Eck described Veo as “fairly controllable” in the sense that the model understands camera movements and VFX fairly well from prompts (descriptions such as “pan,” “zoom,” and “explosion” child). And like Sora, Veo has some understanding of physics such as fluid mechanics and gravity. These contribute to the realism of the video you produce.
Veo also supports mask editing to change specific areas of a video, and generative models like Stability AI's Stable Video allow you to generate video from still images. Perhaps most interestingly, Veo can generate longer videos (over a minute) given a series of prompts that tell a story.
That doesn't mean Veo is perfect. Reflecting the limitations of today's generative AI, objects in Veo's videos disappear and reappear without much explanation or consistency. And Veo often gets its physics wrong.
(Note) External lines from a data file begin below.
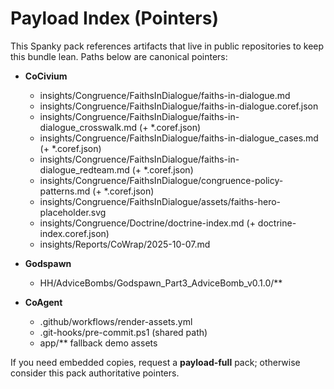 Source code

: # Payload Index (Pointers)

This Spanky pack references artifacts that live in public repositories to keep this bundle lean. Paths below are canonical pointers:

- **CoCivium**
  - insights/Congruence/FaithsInDialogue/faiths-in-dialogue.md
  - insights/Congruence/FaithsInDialogue/faiths-in-dialogue.coref.json
  - insights/Congruence/FaithsInDialogue/faiths-in-dialogue_crosswalk.md (+ *.coref.json)
  - insights/Congruence/FaithsInDialogue/faiths-in-dialogue_cases.md (+ *.coref.json)
  - insights/Congruence/FaithsInDialogue/faiths-in-dialogue_redteam.md (+ *.coref.json)
  - insights/Congruence/FaithsInDialogue/congruence-policy-patterns.md (+ *.coref.json)
  - insights/Congruence/FaithsInDialogue/assets/faiths-hero-placeholder.svg
  - insights/Congruence/Doctrine/doctrine-index.md (+ doctrine-index.coref.json)
  - insights/Reports/CoWrap/2025-10-07.md

- **Godspawn**
  - HH/AdviceBombs/Godspawn_Part3_AdviceBomb_v0.1.0/**

- **CoAgent**
  - .github/workflows/render-assets.yml
  - .git-hooks/pre-commit.ps1 (shared path)
  - app/** fallback demo assets

If you need embedded copies, request a **payload-full** pack; otherwise consider this pack authoritative pointers. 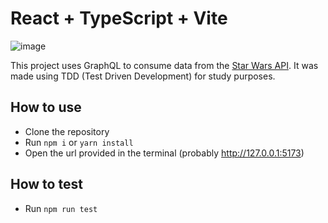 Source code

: # React + TypeScript + Vite
![image](https://github.com/leonasouza/swapi-graphql/assets/55172899/46e99181-563e-49a7-98ea-cf2740be691b)

This project uses GraphQL to consume data from the [Star Wars API](https://swapi.dev/). It was made using TDD (Test Driven Development) for study purposes.

## How to use

- Clone the repository
- Run `npm i` or `yarn install`
- Open the url provided in the terminal (probably http://127.0.0.1:5173)

## How to test

- Run `npm run test`
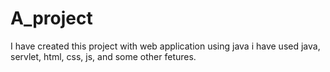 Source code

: # A_project
I have created this project with web application using java 
i have used java, servlet, html, css, js, and some other fetures.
For example, cars inexplicably and inexplicably back up in about 10 cents.
As such, Veo will remain on the waitlist for the foreseeable future at Google Labs, the company's experimental technology portal, within a new front end for generative AI video creation and editing called VideoFX. As the model improves, Google aims to bring some of its features to YouTube Shorts and other products.
“This is very much a work in progress, very experimental… there's a lot more left unanswered than what's been done here,” Eck said. “But I think this is kind of the raw material for doing really great things in the field of filmmaking.”